In celebration of ATN’s 2016 Angels in Adoption award, we’re profiling ATN members who have helped ATN win the award — and who have themselves been Angels to families and children.
By: Jane Samuel
My youngest child was getting to me. The daily tantrums. The inability to sit still for just one minute. The continual lack of sleep for her and I since she had joined our family at the age of twelve months. I loved her deeply and knew that I had to do right by her, but I was worn out and didn’t know how best to help her.
At age five, she had recently been diagnosed with sensory processing disorder and while occupational therapy seemed to be helping her sensory seeking some it had also unleashed a torrent of suppressed emotional pain that holed up in her small being for the last four years. To add insult to injury, the year before we had moved our entire family to Asia for my husband’s job. I was now a world away with little access to proper treatment in a country that still saw adoption as something taboo. What had I gotten myself into? I wanted to cry. I did cry. On an almost daily basis.

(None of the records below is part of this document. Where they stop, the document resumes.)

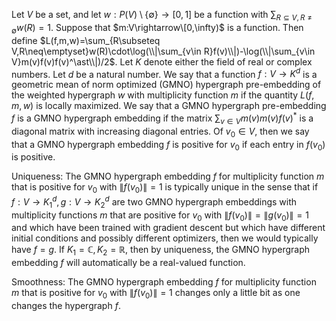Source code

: Let $V$ be a set, and let $w:P(V)\setminus\{\emptyset\}\rightarrow[0,1]$ be a function with $\sum_{R\subseteq V,R\neq\emptyset}w(R)=1$. Suppose that $m:V\rightarrow\[0,\infty)$ is a function. Then define $L(f,m,w)=\sum_{R\subseteq V,R\neq\emptyset}w(R)\cdot\log(\\|\sum_{v\in R}f(v)\\|)-\log(\\|\sum_{v\in V}m(v)f(v)f(v)^\ast\\|)/2$.
Let $K$ denote either the field of real or complex numbers. Let $d$ be a natural number. We say that a function $f:V\rightarrow K^d$ is a geometric mean of norm optimized (GMNO) hypergraph pre-embedding of the weighted hypergraph $w$ with multiplicity function $m$ if the quantity $L(f,m,w)$ is locally maximized. We say that a GMNO hypergraph pre-embedding $f$ is a GMNO hypergraph embedding if the matrix $\sum_{v\in V}m(v)m(v)f(v)^\ast$ is a diagonal matrix with increasing diagonal entries. Of $v_0\in V$, then we say that a GMNO hypergraph embedding $f$ is positive for $v_0$ if each entry in $f(v_0)$ is positive.

Uniqueness: The GMNO hypergraph embedding $f$ for multiplicity function $m$ that is positive for $v_0$ with $\|f(v_0)\|=1$ is typically unique in the sense that if $f:V\rightarrow K_1^d,g:V\rightarrow K_2^d$ are two GMNO hypergraph embeddings with multiplicity functions $m$ that are positive for $v_0$ with $\|f(v_0)\|=\|g(v_0)\|=1$ and which have been trained with gradient descent but which have different initial conditions and possibly different optimizers, then we would typically have $f=g$. If $K_1=\mathbb{C},K_2=\mathbb{R}$, then by uniqueness, the GMNO hypergraph embedding $f$ will automatically be a real-valued function.

Smoothness: The GMNO hypergraph embedding $f$ for multiplicity function $m$ that is positive for $v_0$ with $\|f(v_0)\|=1$ changes only a little bit as one changes the hypergraph $f$.

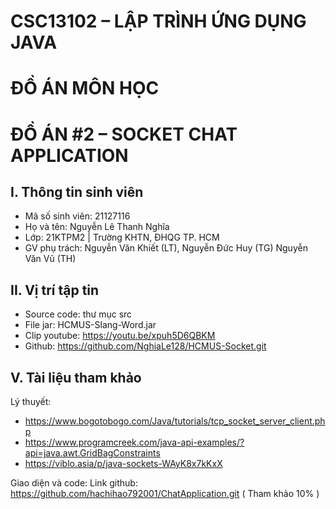 # CSC13102 – LẬP TRÌNH ỨNG DỤNG JAVA
# ĐỒ ÁN MÔN HỌC
# ĐỒ ÁN #2 – SOCKET CHAT APPLICATION

## I. Thông tin sinh viên
- Mã số sinh viên: 21127116
- Họ và tên: Nguyễn Lê Thanh Nghĩa
- Lớp: 21KTPM2 | Trường KHTN, ĐHQG TP. HCM
- GV phụ trách: Nguyễn Văn Khiết (LT), Nguyễn Đức Huy (TG) Nguyễn Văn Vũ (TH)  <br>

## II. Vị trí tập tin
- Source code: thư mục src
- File jar: HCMUS-Slang-Word.jar
- Clip youtube: https://youtu.be/xpuh5D6QBKM
- Github: https://github.com/NghiaLe128/HCMUS-Socket.git

## V. Tài liệu tham khảo
Lý thuyết:
* https://www.bogotobogo.com/Java/tutorials/tcp_socket_server_client.php
* https://www.programcreek.com/java-api-examples/?api=java.awt.GridBagConstraints
* https://viblo.asia/p/java-sockets-WAyK8x7kKxX

Giao diện và code:
Link github: https://github.com/hachihao792001/ChatApplication.git ( Tham khảo 10% )

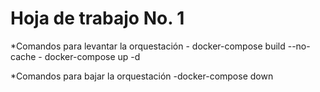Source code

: # Hoja de trabajo No. 1

*Comandos para levantar la orquestación
    - docker-compose build --no-cache
    - docker-compose up -d

*Comandos para bajar la orquestación
    -docker-compose down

Then our adoption support group leader – a breath of fresh air in a culture afraid to disclose to their adopted children even the fact of their adoption – invited my husband and I to a symposium for parents and adoption staff. Along with a handful of other parents from our adoption play group, I sat in a large conference room in a sea of government and agency staff waiting for some nugget of information to help me understand what the heck was going on with my child and how best to reach her.
Well, that day ten years ago I got more than a nugget. I got a crash course – probably the course I should have had before we adopted – on the effects of early life neglect, the role of attachment between mother and child and how best to create it – as well as what would not create it. I learned about regulation and the intersection of things like sensory processing disorder and developmental delay. I learned how to build a true bond of attachment – not the thin tenuous one we had with her which left her dysregulated, anxious, socially inappropriate and depressed (yes at age five).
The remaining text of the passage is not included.